**WHAT THE TASK REQUIRES**
In the entries below, find the line with "Project is based" and print exactly every line from there up to and including the line with "## Demo | Netlify", with no other lines.

**DATA EXTRACT**
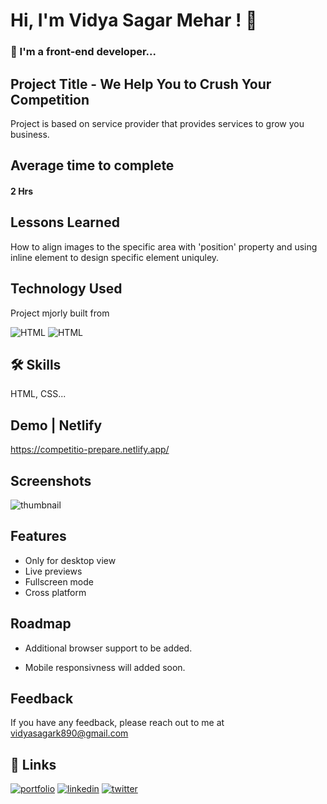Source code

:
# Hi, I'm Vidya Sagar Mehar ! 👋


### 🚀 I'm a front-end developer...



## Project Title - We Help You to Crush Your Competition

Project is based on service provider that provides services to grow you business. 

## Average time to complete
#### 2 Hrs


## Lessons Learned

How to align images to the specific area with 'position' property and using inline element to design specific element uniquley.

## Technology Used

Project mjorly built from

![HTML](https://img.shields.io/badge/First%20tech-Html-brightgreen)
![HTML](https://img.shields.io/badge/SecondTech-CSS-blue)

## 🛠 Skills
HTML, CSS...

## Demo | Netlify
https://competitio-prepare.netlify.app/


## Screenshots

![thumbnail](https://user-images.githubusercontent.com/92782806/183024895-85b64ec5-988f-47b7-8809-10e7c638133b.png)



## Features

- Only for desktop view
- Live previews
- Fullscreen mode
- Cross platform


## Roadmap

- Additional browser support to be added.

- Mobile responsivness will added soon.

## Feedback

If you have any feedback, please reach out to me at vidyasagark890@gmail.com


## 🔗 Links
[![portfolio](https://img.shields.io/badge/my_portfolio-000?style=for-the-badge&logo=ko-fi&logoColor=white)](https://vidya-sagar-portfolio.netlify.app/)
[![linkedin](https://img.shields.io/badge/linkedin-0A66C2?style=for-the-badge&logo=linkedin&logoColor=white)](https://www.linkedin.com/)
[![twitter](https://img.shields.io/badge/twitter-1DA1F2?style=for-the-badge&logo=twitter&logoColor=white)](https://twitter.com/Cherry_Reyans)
--
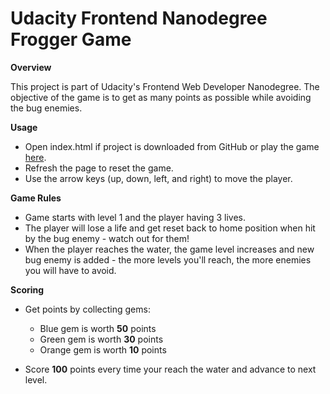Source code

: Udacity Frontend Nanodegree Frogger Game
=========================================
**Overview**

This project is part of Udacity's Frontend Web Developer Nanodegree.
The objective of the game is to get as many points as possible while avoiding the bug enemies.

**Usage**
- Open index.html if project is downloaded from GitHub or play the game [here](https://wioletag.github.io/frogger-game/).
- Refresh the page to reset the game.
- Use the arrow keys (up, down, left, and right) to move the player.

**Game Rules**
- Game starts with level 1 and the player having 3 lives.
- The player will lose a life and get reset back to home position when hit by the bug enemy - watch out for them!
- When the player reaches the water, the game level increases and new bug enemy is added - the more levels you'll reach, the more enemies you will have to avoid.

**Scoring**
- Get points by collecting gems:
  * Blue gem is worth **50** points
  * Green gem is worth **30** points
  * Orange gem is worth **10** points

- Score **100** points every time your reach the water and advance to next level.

**RESPONSE FOR THIS EXERCISE**
Project is based on service provider that provides services to grow you business. 

## Average time to complete
#### 2 Hrs


## Lessons Learned

How to align images to the specific area with 'position' property and using inline element to design specific element uniquley.

## Technology Used

Project mjorly built from

![HTML](https://img.shields.io/badge/First%20tech-Html-brightgreen)
![HTML](https://img.shields.io/badge/SecondTech-CSS-blue)

## 🛠 Skills
HTML, CSS...

## Demo | Netlify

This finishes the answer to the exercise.